The most worrisome feature of today's economy is that institutions and individuals are acting as if the boom market will last forever.
Look first at our federal government. We are now operating with a budget surplus and planning tax cuts based on this unusual event. But did the surplus arise from cutting spending or raising taxes-the normal ways of generating a surplus? No, it came from a stock market so buoyant that tax revenue exceeded all expectations.
To plan fiscal policy on the assumption that we will have similar surpluses in the years ahead is like winning the lottery one year and assuming you will win it again every year.
New Jersey has done the same. It paid for a promised tax cut by raiding the state pension fund. The state said it would recoup the money by borrowing heavily and investing the loans in stocks that were expected to earn more than the borrowing cost.
I wish I were as sure of my market predictions as New Jersey's administration appears to be.
But what is equally scary is that individuals are reacting the same way. For example, my friends who work in the investment field report that many stockbrokers with high incomes are buying bigger homes on the assumption that their incomes will remain high.
What really made me see red, though, was a statement stuffer I received from a big brokerage house. It indicated that it might be smart to refinance your mortgage so you pay only your interest, and stop paying down principal.

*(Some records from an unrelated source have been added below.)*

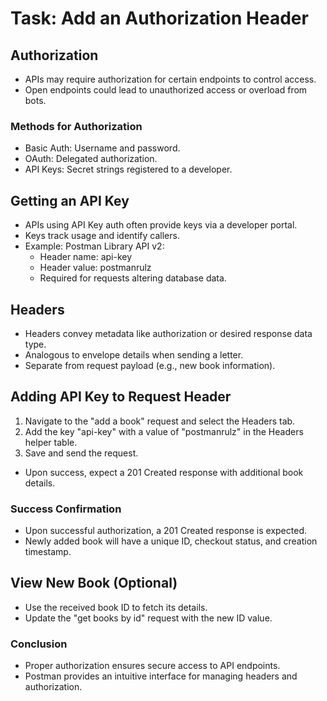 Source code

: # Task: Add an Authorization Header

## Authorization
- APIs may require authorization for certain endpoints to control access.
- Open endpoints could lead to unauthorized access or overload from bots.

### Methods for Authorization
- Basic Auth: Username and password.
- OAuth: Delegated authorization.
- API Keys: Secret strings registered to a developer.

## Getting an API Key
- APIs using API Key auth often provide keys via a developer portal.
- Keys track usage and identify callers.
- Example: Postman Library API v2:
  - Header name: api-key
  - Header value: postmanrulz
  - Required for requests altering database data.

## Headers
- Headers convey metadata like authorization or desired response data type.
- Analogous to envelope details when sending a letter.
- Separate from request payload (e.g., new book information).

## Adding API Key to Request Header
1. Navigate to the "add a book" request and select the Headers tab.
2. Add the key "api-key" with a value of "postmanrulz" in the Headers helper table.
3. Save and send the request.
- Upon success, expect a 201 Created response with additional book details.

### Success Confirmation
- Upon successful authorization, a 201 Created response is expected.
- Newly added book will have a unique ID, checkout status, and creation timestamp.

## View New Book (Optional)
- Use the received book ID to fetch its details.
- Update the "get books by id" request with the new ID value.

### Conclusion
- Proper authorization ensures secure access to API endpoints.
- Postman provides an intuitive interface for managing headers and authorization.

"Paying off a mortgage as quickly as possible is often more of an emotional decision than a sound financial strategy," the statement stuffer said. It continued:
"Mortgage financing is often one of the least costly sources of funds available. So if you believe your investments may earn a higher rate of return than your mortgage interest rate, then it may make more sense to use your funds for investments rather than paying off principal monthly.
"It also may make sense to finance your down payment with 100% financing if these funds can be used for investment."
We know that no fixed-income securities will yield more than a mortgage costs. And certainly the dividend yield on any stock will be well below the cost of mortgage finance. So what the brokerage is proposing, in essence, is that homeowners consider planning their finances on the assumption that stocks will continue to go up at a pretty nice rate.
God help those who have 100% financing whose stocks stay the same or go down!
My track record, like most economists', is not too good. In 1963 I was wrong on a forecast just eight minutes after making it. And when I speak in public, I like to be given the introduction: "Of all the economists who have been wrong, Nadler is the loudest."
But on one forecast I will stake any reputation I have: There is no investment as valuable as paying off your debts first. Individuals cannot count on earning more than the cost of a debt by investing the proceeds.
Community bankers should be wary of making business loans whose repayment depends on a soaring market. Financing luxury-car dealerships and other such ventures can be dangerous if the borrower has no fallback plan in case the market drops.
And if individuals took this big brokerage's proposal to heart, a market decline could also threaten mortgage loans and other consumer credits.